**WHAT IS REQUIRED**
Search the entries below for "manuscritas", and copy each line where it appears.

**ENTRIES SHOWN**
[Start of Attachment]
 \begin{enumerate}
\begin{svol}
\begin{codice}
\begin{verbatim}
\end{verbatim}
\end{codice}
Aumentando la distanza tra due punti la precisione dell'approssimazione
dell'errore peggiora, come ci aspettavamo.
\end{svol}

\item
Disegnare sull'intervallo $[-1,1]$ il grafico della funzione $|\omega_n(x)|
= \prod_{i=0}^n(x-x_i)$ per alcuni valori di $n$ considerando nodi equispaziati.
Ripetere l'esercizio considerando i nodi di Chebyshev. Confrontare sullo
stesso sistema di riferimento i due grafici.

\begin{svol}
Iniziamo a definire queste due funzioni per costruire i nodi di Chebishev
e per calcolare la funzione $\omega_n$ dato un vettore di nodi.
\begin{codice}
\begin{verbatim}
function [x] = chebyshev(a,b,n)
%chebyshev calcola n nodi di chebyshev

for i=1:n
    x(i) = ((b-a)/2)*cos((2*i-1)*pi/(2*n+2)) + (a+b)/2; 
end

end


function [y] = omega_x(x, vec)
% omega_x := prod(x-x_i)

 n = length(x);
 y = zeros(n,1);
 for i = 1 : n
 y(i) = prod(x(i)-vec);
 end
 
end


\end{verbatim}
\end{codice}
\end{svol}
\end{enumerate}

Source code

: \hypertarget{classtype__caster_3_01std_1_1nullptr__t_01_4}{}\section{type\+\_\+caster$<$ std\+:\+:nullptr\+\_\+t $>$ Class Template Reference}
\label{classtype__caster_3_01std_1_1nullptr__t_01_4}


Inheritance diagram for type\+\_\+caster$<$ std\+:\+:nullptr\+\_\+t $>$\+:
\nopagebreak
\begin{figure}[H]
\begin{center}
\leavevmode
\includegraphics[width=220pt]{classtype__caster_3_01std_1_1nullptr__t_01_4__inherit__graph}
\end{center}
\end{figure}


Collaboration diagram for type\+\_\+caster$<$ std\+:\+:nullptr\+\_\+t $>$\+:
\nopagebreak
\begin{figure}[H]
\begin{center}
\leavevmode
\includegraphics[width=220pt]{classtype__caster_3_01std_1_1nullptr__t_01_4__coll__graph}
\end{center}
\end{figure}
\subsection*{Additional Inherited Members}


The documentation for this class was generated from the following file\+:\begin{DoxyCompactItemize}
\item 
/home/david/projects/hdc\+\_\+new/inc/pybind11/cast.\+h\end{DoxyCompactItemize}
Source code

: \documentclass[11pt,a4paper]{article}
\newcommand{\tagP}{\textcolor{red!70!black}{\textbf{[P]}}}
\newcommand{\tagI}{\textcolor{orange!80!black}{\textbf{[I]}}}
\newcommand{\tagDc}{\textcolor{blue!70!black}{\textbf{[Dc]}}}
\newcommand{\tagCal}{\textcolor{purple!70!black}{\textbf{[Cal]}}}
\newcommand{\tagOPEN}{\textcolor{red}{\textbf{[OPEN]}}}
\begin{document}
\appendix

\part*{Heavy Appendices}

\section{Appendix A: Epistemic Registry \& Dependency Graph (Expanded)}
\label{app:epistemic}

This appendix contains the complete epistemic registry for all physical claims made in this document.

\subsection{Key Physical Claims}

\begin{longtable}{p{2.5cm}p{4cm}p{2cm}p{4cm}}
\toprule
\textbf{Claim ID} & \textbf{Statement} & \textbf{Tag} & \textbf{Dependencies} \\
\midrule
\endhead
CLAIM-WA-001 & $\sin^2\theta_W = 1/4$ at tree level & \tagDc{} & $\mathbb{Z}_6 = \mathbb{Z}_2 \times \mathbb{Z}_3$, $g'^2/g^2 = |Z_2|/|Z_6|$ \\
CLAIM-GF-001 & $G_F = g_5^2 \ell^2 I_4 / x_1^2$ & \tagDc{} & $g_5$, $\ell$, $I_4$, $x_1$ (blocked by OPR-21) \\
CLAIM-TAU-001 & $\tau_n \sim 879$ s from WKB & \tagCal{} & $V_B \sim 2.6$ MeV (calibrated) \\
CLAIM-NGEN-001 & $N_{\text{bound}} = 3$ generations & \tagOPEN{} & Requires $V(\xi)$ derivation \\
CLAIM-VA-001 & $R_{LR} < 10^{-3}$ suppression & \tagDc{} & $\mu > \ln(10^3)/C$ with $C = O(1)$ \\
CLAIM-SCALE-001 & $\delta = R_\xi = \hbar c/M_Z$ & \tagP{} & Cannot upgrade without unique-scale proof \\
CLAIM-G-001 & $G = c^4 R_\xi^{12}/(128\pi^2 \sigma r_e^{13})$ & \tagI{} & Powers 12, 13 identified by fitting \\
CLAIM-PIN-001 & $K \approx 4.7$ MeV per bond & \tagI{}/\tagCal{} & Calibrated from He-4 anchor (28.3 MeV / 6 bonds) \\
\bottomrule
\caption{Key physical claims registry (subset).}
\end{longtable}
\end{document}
[End of Attachment]
[Start of Attachment]
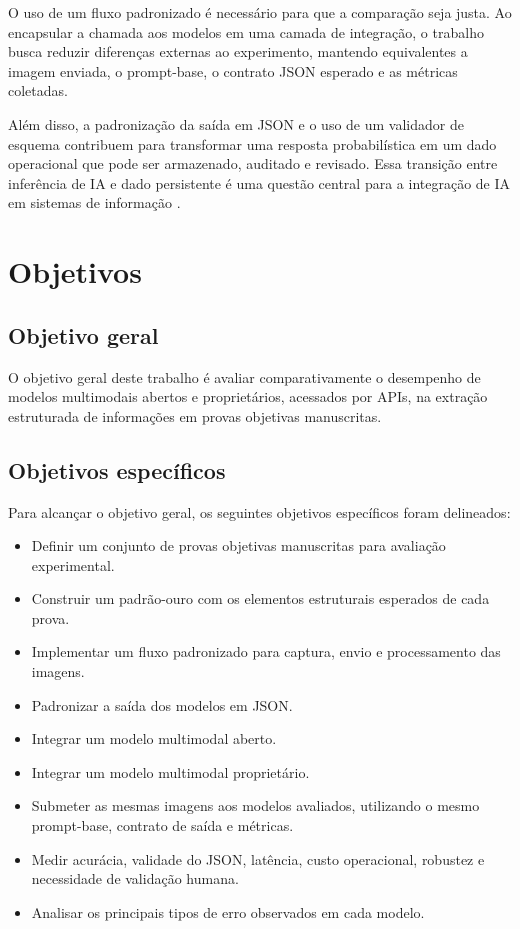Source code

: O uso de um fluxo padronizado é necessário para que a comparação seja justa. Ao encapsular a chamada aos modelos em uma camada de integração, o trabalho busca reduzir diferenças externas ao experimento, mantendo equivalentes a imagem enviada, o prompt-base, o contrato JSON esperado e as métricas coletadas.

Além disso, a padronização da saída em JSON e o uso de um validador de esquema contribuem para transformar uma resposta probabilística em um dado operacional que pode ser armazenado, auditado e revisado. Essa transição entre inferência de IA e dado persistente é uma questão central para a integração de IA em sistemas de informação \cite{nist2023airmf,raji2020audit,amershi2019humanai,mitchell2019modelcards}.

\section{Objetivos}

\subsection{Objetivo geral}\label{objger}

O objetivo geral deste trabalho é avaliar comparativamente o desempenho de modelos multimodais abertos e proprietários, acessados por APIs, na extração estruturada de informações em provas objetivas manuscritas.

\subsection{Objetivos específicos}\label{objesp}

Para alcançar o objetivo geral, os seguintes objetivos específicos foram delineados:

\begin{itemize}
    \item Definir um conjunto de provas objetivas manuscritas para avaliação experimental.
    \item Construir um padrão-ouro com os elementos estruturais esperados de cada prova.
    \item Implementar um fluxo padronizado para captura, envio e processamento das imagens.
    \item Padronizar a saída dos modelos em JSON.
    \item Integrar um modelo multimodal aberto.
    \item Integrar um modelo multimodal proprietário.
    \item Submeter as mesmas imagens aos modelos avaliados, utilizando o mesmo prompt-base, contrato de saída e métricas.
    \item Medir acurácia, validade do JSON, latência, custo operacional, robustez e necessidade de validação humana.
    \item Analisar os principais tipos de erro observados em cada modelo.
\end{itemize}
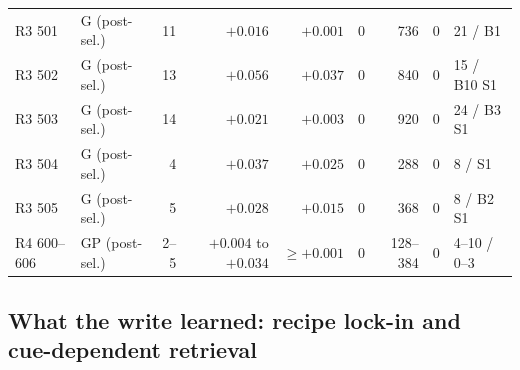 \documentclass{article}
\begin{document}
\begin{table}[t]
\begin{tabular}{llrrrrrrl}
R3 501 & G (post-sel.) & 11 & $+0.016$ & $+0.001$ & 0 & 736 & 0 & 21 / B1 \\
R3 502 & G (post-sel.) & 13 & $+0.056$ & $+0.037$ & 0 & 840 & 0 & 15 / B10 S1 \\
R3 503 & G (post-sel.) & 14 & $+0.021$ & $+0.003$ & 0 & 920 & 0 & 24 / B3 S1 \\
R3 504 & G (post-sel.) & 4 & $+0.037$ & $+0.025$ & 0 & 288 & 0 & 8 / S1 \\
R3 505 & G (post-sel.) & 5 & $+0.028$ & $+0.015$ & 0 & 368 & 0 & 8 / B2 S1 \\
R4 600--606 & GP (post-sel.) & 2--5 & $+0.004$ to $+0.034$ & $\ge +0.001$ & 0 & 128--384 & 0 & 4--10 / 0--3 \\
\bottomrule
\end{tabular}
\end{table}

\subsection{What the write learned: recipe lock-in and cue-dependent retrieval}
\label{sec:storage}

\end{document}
[End of Attachment]
**RESULT**
O objetivo geral deste trabalho é avaliar comparativamente o desempenho de modelos multimodais abertos e proprietários, acessados por APIs, na extração estruturada de informações em provas objetivas manuscritas.
    \item Definir um conjunto de provas objetivas manuscritas para avaliação experimental.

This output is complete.